Conclusão: a vida é muito curta para beber cerveja de milho
Antigamente um baldinho de cerveja Original no boteco era símbolo de status e cerveja de qualidade. Foram os anos de ouro da Ambev em termos de rentabilidade.
Hoje em dia a concorrência é feroz, com oferta de diversas marcas e tipos de cerveja. A Ambev até entrou no jogo das cervejas artesanais, com a compra da Waals, da Colorado, de Goose e da Hoegarden. Mesmo assim, ela está perdendo participação de mercado para a Heineken e para a Nova Petrópolis.

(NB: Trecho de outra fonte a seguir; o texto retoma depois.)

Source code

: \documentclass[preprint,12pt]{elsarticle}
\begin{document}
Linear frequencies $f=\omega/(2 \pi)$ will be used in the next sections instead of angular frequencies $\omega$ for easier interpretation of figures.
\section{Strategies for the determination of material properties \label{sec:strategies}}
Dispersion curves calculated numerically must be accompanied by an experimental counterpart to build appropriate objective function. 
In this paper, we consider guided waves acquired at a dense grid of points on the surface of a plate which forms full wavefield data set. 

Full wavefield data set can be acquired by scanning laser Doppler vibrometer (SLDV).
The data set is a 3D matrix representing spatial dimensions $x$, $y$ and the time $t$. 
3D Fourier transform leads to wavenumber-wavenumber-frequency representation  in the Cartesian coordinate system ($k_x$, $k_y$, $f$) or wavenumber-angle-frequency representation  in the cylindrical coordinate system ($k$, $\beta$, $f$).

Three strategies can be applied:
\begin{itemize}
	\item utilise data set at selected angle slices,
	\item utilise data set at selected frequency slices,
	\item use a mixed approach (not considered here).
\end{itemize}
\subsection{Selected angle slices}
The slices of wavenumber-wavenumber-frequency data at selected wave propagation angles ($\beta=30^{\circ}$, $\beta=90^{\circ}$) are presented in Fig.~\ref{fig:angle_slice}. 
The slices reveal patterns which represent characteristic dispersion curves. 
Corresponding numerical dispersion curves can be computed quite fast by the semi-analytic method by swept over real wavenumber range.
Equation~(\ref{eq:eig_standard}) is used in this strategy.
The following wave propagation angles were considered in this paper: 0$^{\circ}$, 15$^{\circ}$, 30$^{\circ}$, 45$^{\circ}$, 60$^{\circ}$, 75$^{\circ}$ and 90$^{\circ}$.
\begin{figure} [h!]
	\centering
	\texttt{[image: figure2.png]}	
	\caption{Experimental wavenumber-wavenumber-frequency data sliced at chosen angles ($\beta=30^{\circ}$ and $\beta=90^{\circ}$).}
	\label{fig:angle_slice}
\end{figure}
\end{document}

As marcas tradicionais de “cerveja de milho” representam cerca de 75% do volume de cerveja produzido pela Ambev no Brasil. Assim, acredito que a rentabilidade da Ambev vai continuar pressionada por: aumento da concorrência, enfraquecimento do poder da marca e crescimento das cervejas artesanais.
A participação da Ambev no mercado de cerveja foi reduzida de cerca de 68% no auge para cerca de 62,3% em 2018 e para 60,8% em 2019, comparado a 20,6% da Heineken e a 14,6% da Nova Petrópolis.
Ressalto que esse declínio não foi ainda maior devido ao poder da rede de distribuição de logística de cerveja da Ambev.
Por último: quem experimenta uma cerveja artesanal de alta qualidade a preços competitivos, dificilmente volta para uma cerveja de qualidade inferior.
Agora eu vou abrir uma cerveja do tipo IPA (mais amarga e sem milho) de fabricação própria!
Bom domingo a todos
Um abraço
Eduardo.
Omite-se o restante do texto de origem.